Беспокоясь за полюбившиеся галеры, не желая оставлять их невостребованными, императрица Екатерина велела Адмиралтейству высочайшим указом:

«Вуде неможно безвредно до Петербурга довезти построенный для нашего плавания по Волге суда, то повелеваем адмиралтейской коллегии оныя перевести до Казани, и тамо по своему разсуждению или переделав употреблять для своих перевозок по Волге реке, или вытаща в удобном месте на берег под сараем хранить». Суда флотилии были доставлены в Казанское адмиралтейство.

Так завершила свое знаменательное во всех отношениях путешествие по Волге государыня Екатерина Алексеевна. Приехав в столицу, под впечатлением от увиденного в Болгарском городище Екатерина Вторая написала сочинение «О болгарах и халисах». Окромя оного, не пропали и труды тех, кто переводил в дороге сочинение Мармонтеля «Велисарий». Потрудившись прочесть весь перевод, императрица приказала издать его, а такожде и переводы «Энциклопедии». Отдала она указы и по другим делам – например, увеличить ассигнацию Казанской гимназии, утвердить положение о крупной гражданской каменной застройке Казани, для чего составить точный план города, вызвать в столицу Ивана Кулибина, поэта Василия Майкова и многое другое. Теперь Екатерина имела доподлинное представление о том, что происходит в приволжских городах и весях, стало быть, и во всех остальных землях России, понеже они мало чем отличались друг от друга. И самое главное: она уяснила для себя, что весьма любима народом своего государства. Ради того стоило и не так потрудиться!

* * *

Еще в дороге на Москву Екатерина была занята мыслями о встрече с депутатами по поводу нового уложения, наиглавнейшего дела ее жизни. По возвращению, 22-го июня присутствовала в Сенате, где сообщила о получении шести ста челобитных (из них двести из одного Синбирска). Из них не оказалось ни одной жалобы на воевод, на взятки и на управление, и почти все они содержали жалобы крестьян на помещиков и споры между иноверными народами о землях. Велев разобраться с ними, Екатерина вплотную занялась подготовкой к встрече с депутатами.

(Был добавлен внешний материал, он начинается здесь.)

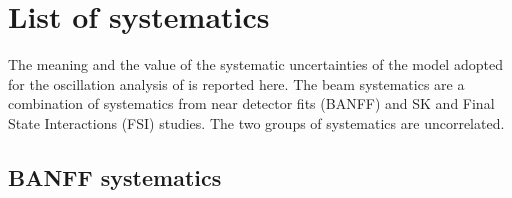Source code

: \clearpage
\chapter{List of systematics}
\label{cha:systematics}

The meaning and the value of the systematic uncertainties of the model adopted for %
the oscillation analysis of  is reported here.
The beam systematics are a combination of systematics from near detector fits (BANFF) %
and SK and Final State Interactions (FSI) studies.
The two groups of systematics are uncorrelated.

\section{BANFF systematics}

Она говорила своему любимому собеседнику, Ивану Бецкому:

– Французский философ Дени Дидро пишет о благе уничтожения крепостного права. Сие понятно! Но он пишет об оном на бумаге, которая все стерпит, я же, бедная императрица, должна все испытать на коже человеческой, столь чувствительной и болезненной.

– Французы есмь французы, – отвечал Бецкой, – у них другая жизнь, а вот попробуйте, отнимите у наших сановных деятелей право над крестьянами, так они со света сживут любого, кто замахнется на оное право!

– И меня?

Иван Иванович пожевал губами, посмотрел на Екатерину Алексеевну укоризненно, дескать, ужели можно таковые вопросы задавать.

– О сем не ведаю, Ваше Величество.

– Я так думаю, с оным смирились бы Алексей и Кирилл Разумовские, Александр Строганов, быть может, поскольку он прожигает свое состояние годами, но никак не доведет сего дела до конца.

Бецкой обратил на нее выразительный взгляд, спросил:

– А Орловы?

– Не знаю, – засмеялась она. – Скорее, нет. Кто ж станет тогда обслуживать их дворцы и усадьбы?

– То-то, – сказал назидательно Бецкой. – Лучше расскажите, как у вас идут дела с «Наказом»?

– Заканчиваю. Он состоит из двадцати глав, будет пятьсот двадцать шесть статей, в них пять разделов.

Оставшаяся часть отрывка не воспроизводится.